ASSIGNMENT — Copy down every line of the data that follows exactly. Omit the pictures.

Stored items:
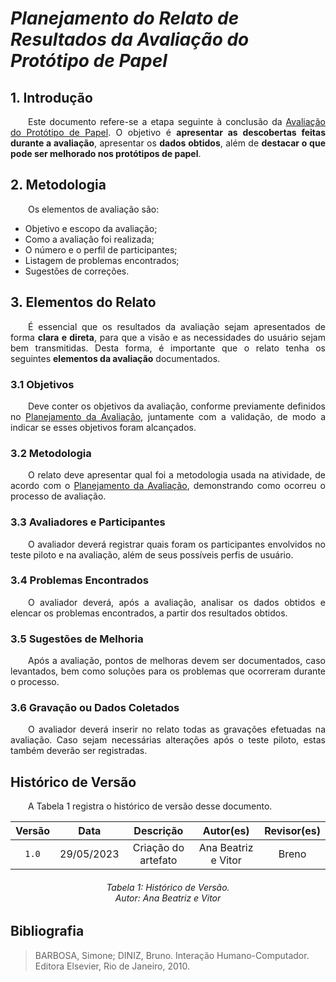 # ***Planejamento do Relato de Resultados da Avaliação do Protótipo de Papel***

## **1. Introdução**
<p align="justify">
&emsp;&emsp;Este documento refere-se a etapa seguinte à conclusão da <a href="https://interacao-humano-computador.github.io/2023.1-Agiel/desenvolvimento/prot%C3%B3tipo_de_papel/planejamento_da_avalia%C3%A7%C3%A3o_do_prot%C3%B3tipo_de_papel/">Avaliação do Protótipo de Papel</a>. O objetivo é <b>apresentar as descobertas feitas durante a avaliação</b>, apresentar os <b>dados obtidos</b>, além de <b>destacar o que pode ser melhorado nos protótipos de papel</b>.
</p>

## **2. Metodologia**
<p align="justify">
&emsp;&emsp;Os elementos de avaliação são: 
</p>
<ul>
<li> Objetivo e escopo da avaliação;</li>
<li> Como a avaliação foi realizada;</li>
<li> O número e o perfil de participantes;</li>
<li> Listagem de problemas encontrados;</li>
<li> Sugestões de correções.</li>
</ul>

## **3. Elementos do Relato**
<p align="justify">
&emsp;&emsp;É essencial que os resultados da avaliação sejam apresentados de forma <b>clara e direta</b>, para que a visão e as necessidades do usuário sejam bem transmitidas. Desta forma, é importante que o relato tenha os seguintes <b>elementos da avaliação</b> documentados.
</p>

### **3.1 Objetivos**
<p align="justify">
&emsp;&emsp;Deve conter os objetivos da avaliação, conforme previamente definidos no <a href="https://interacao-humano-computador.github.io/2023.1-Agiel/desenvolvimento/prot%C3%B3tipo_de_papel/planejamento_da_avalia%C3%A7%C3%A3o_do_prot%C3%B3tipo_de_papel/#31-d-definindo-os-objetivos-da-avaliacao-de-usabilidade-do-site-agiel">Planejamento da Avaliação</a>, juntamente com a validação, de modo a indicar se esses objetivos foram alcançados.
</p>

### **3.2 Metodologia**
<p align="justify">
&emsp;&emsp;O relato deve apresentar qual foi a metodologia usada na atividade, de acordo com o <a href="https://interacao-humano-computador.github.io/2023.1-Agiel/desenvolvimento/prot%C3%B3tipo_de_papel/planejamento_da_avalia%C3%A7%C3%A3o_do_prot%C3%B3tipo_de_papel/#2-metodologia">Planejamento da Avaliação</a>, demonstrando como ocorreu o processo de avaliação.
</p>

### **3.3 Avaliadores e Participantes**
<p align="justify">
&emsp;&emsp;O avaliador deverá registrar quais foram os participantes envolvidos no teste piloto e na avaliação, além de seus possíveis perfis de usuário. 
</p>

### **3.4 Problemas Encontrados**
<p align="justify">
&emsp;&emsp;O avaliador deverá, após a avaliação, analisar os dados obtidos e elencar os problemas encontrados, a partir dos resultados obtidos.
</p>

### **3.5 Sugestões de Melhoria**
<p align="justify">
&emsp;&emsp;Após a avaliação, pontos de melhoras devem ser documentados, caso levantados, bem como soluções para os problemas que ocorreram durante o processo.
</p>

### **3.6 Gravação ou Dados Coletados**
<p align="justify">
&emsp;&emsp;O avaliador deverá inserir no relato todas as gravações efetuadas na avaliação. Caso sejam necessárias alterações após o teste piloto, estas também deverão ser registradas. 
</p>

## **Histórico de Versão**
<p align="justify">
&emsp;&emsp;A Tabela 1 registra o histórico de versão desse documento.
</p>

| Versão |    Data    |               Descrição                | Autor(es) | Revisor(es) |
|:------:|:----------:|:--------------------------------------:|:---------:|:-----------:|
| `1.0`  | 29/05/2023 | Criação do artefato |   Ana Beatriz e Vitor   |    Breno    |

<h6 align = "center"> Tabela 1: Histórico de Versão.
<br> Autor: Ana Beatriz e Vitor </h6>

## Bibliografia

>BARBOSA, Simone; DINIZ, Bruno. Interação Humano-Computador. Editora Elsevier, Rio de Janeiro, 2010.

RESPONSE —
 # ***Planejamento do Relato de Resultados da Avaliação do Protótipo de Papel***

## **1. Introdução**
<p align="justify">
&emsp;&emsp;Este documento refere-se a etapa seguinte à conclusão da <a href="https://interacao-humano-computador.github.io/2023.1-Agiel/desenvolvimento/prot%C3%B3tipo_de_papel/planejamento_da_avalia%C3%A7%C3%A3o_do_prot%C3%B3tipo_de_papel/">Avaliação do Protótipo de Papel</a>. O objetivo é <b>apresentar as descobertas feitas durante a avaliação</b>, apresentar os <b>dados obtidos</b>, além de <b>destacar o que pode ser melhorado nos protótipos de papel</b>.
</p>

## **2. Metodologia**
<p align="justify">
&emsp;&emsp;Os elementos de avaliação são: 
</p>
<ul>
<li> Objetivo e escopo da avaliação;</li>
<li> Como a avaliação foi realizada;</li>
<li> O número e o perfil de participantes;</li>
<li> Listagem de problemas encontrados;</li>
<li> Sugestões de correções.</li>
</ul>

## **3. Elementos do Relato**
<p align="justify">
&emsp;&emsp;É essencial que os resultados da avaliação sejam apresentados de forma <b>clara e direta</b>, para que a visão e as necessidades do usuário sejam bem transmitidas. Desta forma, é importante que o relato tenha os seguintes <b>elementos da avaliação</b> documentados.
</p>

### **3.1 Objetivos**
<p align="justify">
&emsp;&emsp;Deve conter os objetivos da avaliação, conforme previamente definidos no <a href="https://interacao-humano-computador.github.io/2023.1-Agiel/desenvolvimento/prot%C3%B3tipo_de_papel/planejamento_da_avalia%C3%A7%C3%A3o_do_prot%C3%B3tipo_de_papel/#31-d-definindo-os-objetivos-da-avaliacao-de-usabilidade-do-site-agiel">Planejamento da Avaliação</a>, juntamente com a validação, de modo a indicar se esses objetivos foram alcançados.
</p>

### **3.2 Metodologia**
<p align="justify">
&emsp;&emsp;O relato deve apresentar qual foi a metodologia usada na atividade, de acordo com o <a href="https://interacao-humano-computador.github.io/2023.1-Agiel/desenvolvimento/prot%C3%B3tipo_de_papel/planejamento_da_avalia%C3%A7%C3%A3o_do_prot%C3%B3tipo_de_papel/#2-metodologia">Planejamento da Avaliação</a>, demonstrando como ocorreu o processo de avaliação.
</p>

### **3.3 Avaliadores e Participantes**
<p align="justify">
&emsp;&emsp;O avaliador deverá registrar quais foram os participantes envolvidos no teste piloto e na avaliação, além de seus possíveis perfis de usuário. 
</p>

### **3.4 Problemas Encontrados**
<p align="justify">
&emsp;&emsp;O avaliador deverá, após a avaliação, analisar os dados obtidos e elencar os problemas encontrados, a partir dos resultados obtidos.
</p>

### **3.5 Sugestões de Melhoria**
<p align="justify">
&emsp;&emsp;Após a avaliação, pontos de melhoras devem ser documentados, caso levantados, bem como soluções para os problemas que ocorreram durante o processo.
</p>

### **3.6 Gravação ou Dados Coletados**
<p align="justify">
&emsp;&emsp;O avaliador deverá inserir no relato todas as gravações efetuadas na avaliação. Caso sejam necessárias alterações após o teste piloto, estas também deverão ser registradas. 
</p>

## **Histórico de Versão**
<p align="justify">
&emsp;&emsp;A Tabela 1 registra o histórico de versão desse documento.
</p>

| Versão |    Data    |               Descrição                | Autor(es) | Revisor(es) |
|:------:|:----------:|:--------------------------------------:|:---------:|:-----------:|
| `1.0`  | 29/05/2023 | Criação do artefato |   Ana Beatriz e Vitor   |    Breno    |

<h6 align = "center"> Tabela 1: Histórico de Versão.
<br> Autor: Ana Beatriz e Vitor </h6>

## Bibliografia

>BARBOSA, Simone; DINIZ, Bruno. Interação Humano-Computador. Editora Elsevier, Rio de Janeiro, 2010.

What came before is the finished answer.